== Segment start ==

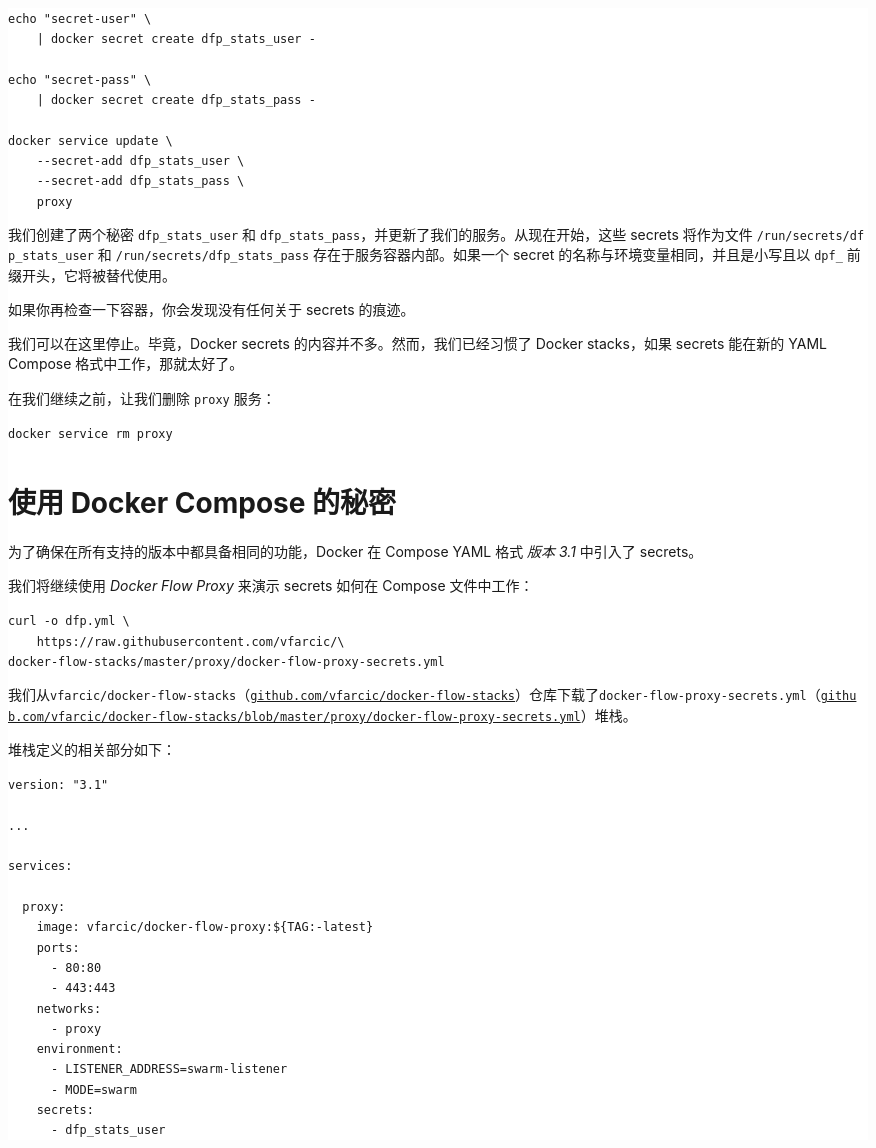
 ```
echo "secret-user" \
    | docker secret create dfp_stats_user -

echo "secret-pass" \
    | docker secret create dfp_stats_pass -

docker service update \
    --secret-add dfp_stats_user \
    --secret-add dfp_stats_pass \
    proxy

```

我们创建了两个秘密 `dfp_stats_user` 和 `dfp_stats_pass`，并更新了我们的服务。从现在开始，这些 secrets 将作为文件 `/run/secrets/dfp_stats_user` 和 `/run/secrets/dfp_stats_pass` 存在于服务容器内部。如果一个 secret 的名称与环境变量相同，并且是小写且以 `dpf_` 前缀开头，它将被替代使用。

如果你再检查一下容器，你会发现没有任何关于 secrets 的痕迹。

我们可以在这里停止。毕竟，Docker secrets 的内容并不多。然而，我们已经习惯了 Docker stacks，如果 secrets 能在新的 YAML Compose 格式中工作，那就太好了。

在我们继续之前，让我们删除 `proxy` 服务：

```
docker service rm proxy

```

# 使用 Docker Compose 的秘密

为了确保在所有支持的版本中都具备相同的功能，Docker 在 Compose YAML 格式 *版本 3.1* 中引入了 secrets。

我们将继续使用 *Docker Flow Proxy* 来演示 secrets 如何在 Compose 文件中工作：

```
curl -o dfp.yml \
    https://raw.githubusercontent.com/vfarcic/\
docker-flow-stacks/master/proxy/docker-flow-proxy-secrets.yml

```

我们从`vfarcic/docker-flow-stacks`（[`github.com/vfarcic/docker-flow-stacks`](https://github.com/vfarcic/docker-flow-stacks)）仓库下载了`docker-flow-proxy-secrets.yml`（[`github.com/vfarcic/docker-flow-stacks/blob/master/proxy/docker-flow-proxy-secrets.yml`](https://github.com/vfarcic/docker-flow-stacks/blob/master/proxy/docker-flow-proxy-secrets.yml)）堆栈。

堆栈定义的相关部分如下：

```
version: "3.1"

...

services:

  proxy:
    image: vfarcic/docker-flow-proxy:${TAG:-latest}
    ports:
      - 80:80
      - 443:443
    networks:
      - proxy
    environment:
      - LISTENER_ADDRESS=swarm-listener
      - MODE=swarm
    secrets:
      - dfp_stats_user
```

== Segment end ==

» **ABOUT THIS EXERCISE**:
All lines from the start of the entries above through the line containing "# 使用 Docker Compose 的秘密" are to be given again exactly; the pictures are not.

» **ANSWER BELOW**:
 ```
echo "secret-user" \
    | docker secret create dfp_stats_user -

echo "secret-pass" \
    | docker secret create dfp_stats_pass -

docker service update \
    --secret-add dfp_stats_user \
    --secret-add dfp_stats_pass \
    proxy

```

我们创建了两个秘密 `dfp_stats_user` 和 `dfp_stats_pass`，并更新了我们的服务。从现在开始，这些 secrets 将作为文件 `/run/secrets/dfp_stats_user` 和 `/run/secrets/dfp_stats_pass` 存在于服务容器内部。如果一个 secret 的名称与环境变量相同，并且是小写且以 `dpf_` 前缀开头，它将被替代使用。

如果你再检查一下容器，你会发现没有任何关于 secrets 的痕迹。

我们可以在这里停止。毕竟，Docker secrets 的内容并不多。然而，我们已经习惯了 Docker stacks，如果 secrets 能在新的 YAML Compose 格式中工作，那就太好了。

在我们继续之前，让我们删除 `proxy` 服务：

```
docker service rm proxy

```

# 使用 Docker Compose 的秘密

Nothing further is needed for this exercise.